>>>>

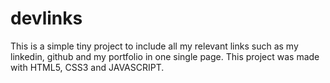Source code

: # devlinks
This is a simple tiny project to include all my relevant links such as my linkedin, github and my portfolio in one single page. This project was made with HTML5, CSS3 and JAVASCRIPT. 
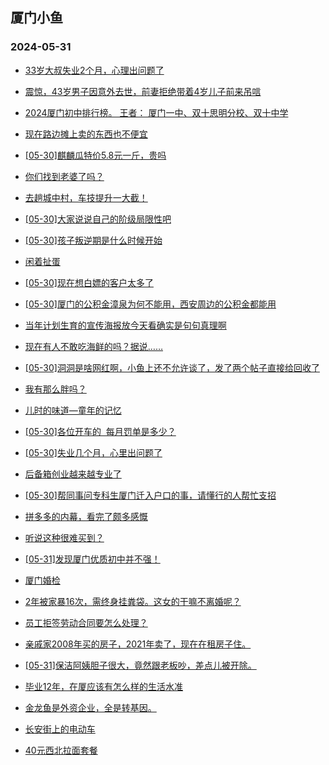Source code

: ## 厦门小鱼 
### 2024-05-31

+ [33岁大叔失业2个月，心理出问题了](http://bbs.xmfish.com/read-htm-tid-18197806.html)

+ [震惊，43岁男子因意外去世，前妻拒绝带着4岁儿子前来吊唁](http://bbs.xmfish.com/read-htm-tid-18197781.html)

+ [2024厦门初中排行榜。 
王者： 
厦门一中、双十思明分校、双十中学](http://bbs.xmfish.com/read-htm-tid-18197819.html)

+ [现在路边摊上卖的东西也不便宜](http://bbs.xmfish.com/read-htm-tid-18197706.html)

+ [[05-30]麒麟瓜特价5.8元一斤，贵吗](http://bbs.xmfish.com/read-htm-tid-18197754.html)

+ [你们找到老婆了吗？](http://bbs.xmfish.com/read-htm-tid-18197692.html)

+ [去趟城中村，车技提升一大截！](http://bbs.xmfish.com/read-htm-tid-18197939.html)

+ [[05-30]大家说说自己的阶级局限性吧](http://bbs.xmfish.com/read-htm-tid-18197740.html)

+ [[05-30]孩子叛逆期是什么时候开始](http://bbs.xmfish.com/read-htm-tid-18197766.html)

+ [闲着扯蛋](http://bbs.xmfish.com/read-htm-tid-18197800.html)

+ [[05-30]现在想白嫖的客户太多了](http://bbs.xmfish.com/read-htm-tid-18198030.html)

+ [[05-30]厦门的公积金漳泉为何不能用，西安周边的公积金都能用](http://bbs.xmfish.com/read-htm-tid-18197855.html)

+ [当年计划生育的宣传海报放今天看确实是句句真理啊](http://bbs.xmfish.com/read-htm-tid-18198077.html)

+ [现在有人不敢吃海鲜的吗？据说……](http://bbs.xmfish.com/read-htm-tid-18198010.html)

+ [[05-30]洞洞是啥网红啊，小鱼上还不允许谈了，发了两个帖子直接给回收了](http://bbs.xmfish.com/read-htm-tid-18197966.html)

+ [我有那么胖吗？](http://bbs.xmfish.com/read-htm-tid-18198112.html)

+ [儿时的味道—童年的记忆](http://bbs.xmfish.com/read-htm-tid-18197989.html)

+ [[05-30]各位开车的  每月罚单是多少？](http://bbs.xmfish.com/read-htm-tid-18198100.html)

+ [[05-30]失业几个月，心里出问题了](http://bbs.xmfish.com/read-htm-tid-18198095.html)

+ [后备箱创业越来越专业了](http://bbs.xmfish.com/read-htm-tid-18198134.html)

+ [[05-30]帮同事问专科生厦门迁入户口的事，请懂行的人帮忙支招](http://bbs.xmfish.com/read-htm-tid-18198050.html)

+ [拼多多的内幕，看完了颇多感慨](http://bbs.xmfish.com/read-htm-tid-18198194.html)

+ [听说这种很难买到？](http://bbs.xmfish.com/read-htm-tid-18198133.html)

+ [[05-31]发现厦门优质初中并不强！](http://bbs.xmfish.com/read-htm-tid-18198345.html)

+ [厦门婚检](http://bbs.xmfish.com/read-htm-tid-18198131.html)

+ [2年被家暴16次，需终身挂粪袋。这女的干嘛不离婚呢？](http://bbs.xmfish.com/read-htm-tid-18198140.html)

+ [员工拒签劳动合同要怎么处理？](http://bbs.xmfish.com/read-htm-tid-18198247.html)

+ [亲戚家2008年买的房子，2021年卖了，现在在租房子住。](http://bbs.xmfish.com/read-htm-tid-18198401.html)

+ [[05-31]保洁阿姨胆子很大，竟然跟老板吵，差点儿被开除。](http://bbs.xmfish.com/read-htm-tid-18198350.html)

+ [毕业12年，在厦应该有怎么样的生活水准](http://bbs.xmfish.com/read-htm-tid-18198249.html)

+ [金龙鱼是外资企业，全是转基因。](http://bbs.xmfish.com/read-htm-tid-18198314.html)

+ [长安街上的电动车](http://bbs.xmfish.com/read-htm-tid-18198181.html)

+ [40元西北拉面套餐](http://bbs.xmfish.com/read-htm-tid-18198400.html)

<<<<

Directions: Pictures aside, give the data again exactly as it appears.

Completed exercise:
Source code

: # devlinks
This is a simple tiny project to include all my relevant links such as my linkedin, github and my portfolio in one single page. This project was made with HTML5, CSS3 and JAVASCRIPT. 
Source code

: ## 厦门小鱼 
### 2024-05-31

+ [33岁大叔失业2个月，心理出问题了](http://bbs.xmfish.com/read-htm-tid-18197806.html)

+ [震惊，43岁男子因意外去世，前妻拒绝带着4岁儿子前来吊唁](http://bbs.xmfish.com/read-htm-tid-18197781.html)

+ [2024厦门初中排行榜。 
王者： 
厦门一中、双十思明分校、双十中学](http://bbs.xmfish.com/read-htm-tid-18197819.html)

+ [现在路边摊上卖的东西也不便宜](http://bbs.xmfish.com/read-htm-tid-18197706.html)

+ [[05-30]麒麟瓜特价5.8元一斤，贵吗](http://bbs.xmfish.com/read-htm-tid-18197754.html)

+ [你们找到老婆了吗？](http://bbs.xmfish.com/read-htm-tid-18197692.html)

+ [去趟城中村，车技提升一大截！](http://bbs.xmfish.com/read-htm-tid-18197939.html)

+ [[05-30]大家说说自己的阶级局限性吧](http://bbs.xmfish.com/read-htm-tid-18197740.html)

+ [[05-30]孩子叛逆期是什么时候开始](http://bbs.xmfish.com/read-htm-tid-18197766.html)

+ [闲着扯蛋](http://bbs.xmfish.com/read-htm-tid-18197800.html)

+ [[05-30]现在想白嫖的客户太多了](http://bbs.xmfish.com/read-htm-tid-18198030.html)

+ [[05-30]厦门的公积金漳泉为何不能用，西安周边的公积金都能用](http://bbs.xmfish.com/read-htm-tid-18197855.html)

+ [当年计划生育的宣传海报放今天看确实是句句真理啊](http://bbs.xmfish.com/read-htm-tid-18198077.html)

+ [现在有人不敢吃海鲜的吗？据说……](http://bbs.xmfish.com/read-htm-tid-18198010.html)

+ [[05-30]洞洞是啥网红啊，小鱼上还不允许谈了，发了两个帖子直接给回收了](http://bbs.xmfish.com/read-htm-tid-18197966.html)

+ [我有那么胖吗？](http://bbs.xmfish.com/read-htm-tid-18198112.html)

+ [儿时的味道—童年的记忆](http://bbs.xmfish.com/read-htm-tid-18197989.html)

+ [[05-30]各位开车的  每月罚单是多少？](http://bbs.xmfish.com/read-htm-tid-18198100.html)

+ [[05-30]失业几个月，心里出问题了](http://bbs.xmfish.com/read-htm-tid-18198095.html)

+ [后备箱创业越来越专业了](http://bbs.xmfish.com/read-htm-tid-18198134.html)

+ [[05-30]帮同事问专科生厦门迁入户口的事，请懂行的人帮忙支招](http://bbs.xmfish.com/read-htm-tid-18198050.html)

+ [拼多多的内幕，看完了颇多感慨](http://bbs.xmfish.com/read-htm-tid-18198194.html)

+ [听说这种很难买到？](http://bbs.xmfish.com/read-htm-tid-18198133.html)

+ [[05-31]发现厦门优质初中并不强！](http://bbs.xmfish.com/read-htm-tid-18198345.html)

+ [厦门婚检](http://bbs.xmfish.com/read-htm-tid-18198131.html)

+ [2年被家暴16次，需终身挂粪袋。这女的干嘛不离婚呢？](http://bbs.xmfish.com/read-htm-tid-18198140.html)

+ [员工拒签劳动合同要怎么处理？](http://bbs.xmfish.com/read-htm-tid-18198247.html)

+ [亲戚家2008年买的房子，2021年卖了，现在在租房子住。](http://bbs.xmfish.com/read-htm-tid-18198401.html)

+ [[05-31]保洁阿姨胆子很大，竟然跟老板吵，差点儿被开除。](http://bbs.xmfish.com/read-htm-tid-18198350.html)

+ [毕业12年，在厦应该有怎么样的生活水准](http://bbs.xmfish.com/read-htm-tid-18198249.html)

+ [金龙鱼是外资企业，全是转基因。](http://bbs.xmfish.com/read-htm-tid-18198314.html)

+ [长安街上的电动车](http://bbs.xmfish.com/read-htm-tid-18198181.html)

+ [40元西北拉面套餐](http://bbs.xmfish.com/read-htm-tid-18198400.html)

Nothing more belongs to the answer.